Task goal
Copy each line from the entries that the word "electrician" appears in.

Dataset records
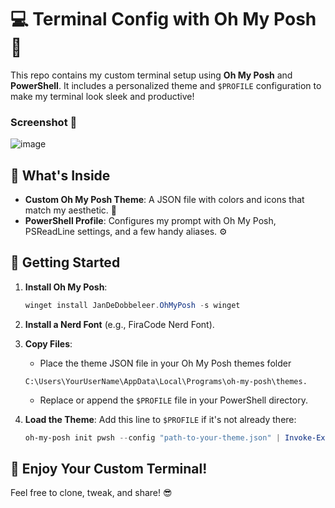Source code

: # 💻 Terminal Config with Oh My Posh 🚀

This repo contains my custom terminal setup using **Oh My Posh** and **PowerShell**. It includes a personalized theme and `$PROFILE` configuration to make my terminal look sleek and productive! 

### Screenshot 📸

![image](https://github.com/user-attachments/assets/9bbc1c04-acd0-4271-bc75-1f50874872ea)


## 📁 What's Inside
- **Custom Oh My Posh Theme**: A JSON file with colors and icons that match my aesthetic. 🎨
- **PowerShell Profile**: Configures my prompt with Oh My Posh, PSReadLine settings, and a few handy aliases. ⚙️

## 🚀 Getting Started
1. **Install Oh My Posh**:
   ```powershell
   winget install JanDeDobbeleer.OhMyPosh -s winget
   ```
2. **Install a Nerd Font** (e.g., FiraCode Nerd Font).
3. **Copy Files**:
   - Place the theme JSON file in your Oh My Posh themes folder
   
   ```C:\Users\YourUserName\AppData\Local\Programs\oh-my-posh\themes.```
   - Replace or append the `$PROFILE` file in your PowerShell directory.

4. **Load the Theme**:
   Add this line to `$PROFILE` if it's not already there:
   ```powershell
   oh-my-posh init pwsh --config "path-to-your-theme.json" | Invoke-Expression
   ```

## 🎉 Enjoy Your Custom Terminal!

Feel free to clone, tweak, and share! 😎

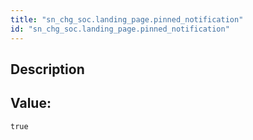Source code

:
 ```yaml
---
title: "sn_chg_soc.landing_page.pinned_notification"
id: "sn_chg_soc.landing_page.pinned_notification"
---
```

## Description



## Value: 
```
true
```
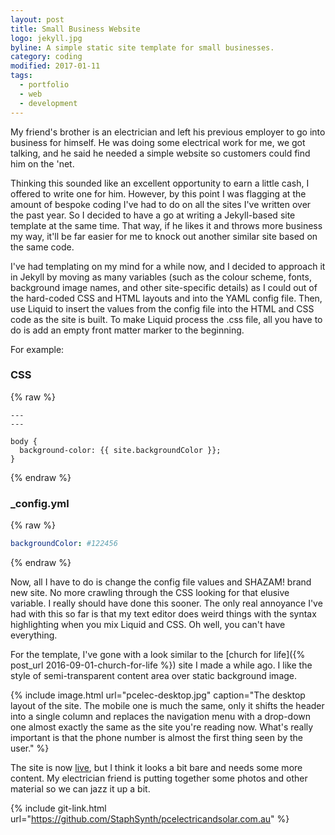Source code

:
 ```yaml
---
layout: post
title: Small Business Website
logo: jekyll.jpg
byline: A simple static site template for small businesses.
category: coding
modified: 2017-01-11
tags:
  - portfolio
  - web
  - development
---
```


My friend's brother is an electrician and left his previous employer to go into business for himself. He was doing some electrical work for me, we got talking, and he said he needed a simple website so customers could find him on the 'net.

Thinking this sounded like an excellent opportunity to earn a little cash, I offered to write one for him. However, by this point I was flagging at the amount of bespoke coding I've had to do on all the sites I've written over the past year. So I decided to have a go at writing a Jekyll-based site template at the same time. That way, if he likes it and throws more business my way, it'll be far easier for me to knock out another similar site based on the same code.

I've had templating on my mind for a while now, and I decided to approach it in Jekyll by moving as many variables (such as the colour scheme, fonts, background image names, and other site-specific details) as I could out of the hard-coded CSS and HTML layouts and into the YAML config file. Then, use Liquid to insert the values from the config file into the HTML and CSS code as the site is built. To make Liquid process the .css file, all you have to do is add an empty front matter marker to the beginning.

For example:

### CSS

{% raw %}

```liquid
---
---

body {
  background-color: {{ site.backgroundColor }};
}
```

{% endraw %}

### _config.yml

{% raw %}
```yml
backgroundColor: #122456
```
{% endraw %}

Now, all I have to do is change the config file values and SHAZAM! brand new site. No more crawling through the CSS looking for that elusive variable. I really should have done this sooner. The only real annoyance I've had with this so far is that my text editor does weird things with the syntax highlighting when you mix Liquid and CSS. Oh well, you can't have everything.

For the template, I've gone with a look similar to the [church for life]({% post_url 2016-09-01-church-for-life %}) site I made a while ago. I like the style of semi-transparent content area over static background image.

{% include image.html url="pcelec-desktop.jpg" caption="The desktop layout of the site. The mobile one is much the same, only it shifts the header into a single column and replaces the navigation menu with a drop-down one almost exactly the same as the site you're reading now. What's really important is that the phone number is almost the first thing seen by the user." %}

The site is now [live](http://www.pcelectricalandsolar.com.au), but I think it looks a bit bare and needs some more content. My electrician friend is putting together some photos and other material so we can jazz it up a bit.

{% include git-link.html url="https://github.com/StaphSynth/pcelectricandsolar.com.au" %}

Worked solution
My friend's brother is an electrician and left his previous employer to go into business for himself. He was doing some electrical work for me, we got talking, and he said he needed a simple website so customers could find him on the 'net.
The site is now [live](http://www.pcelectricalandsolar.com.au), but I think it looks a bit bare and needs some more content. My electrician friend is putting together some photos and other material so we can jazz it up a bit.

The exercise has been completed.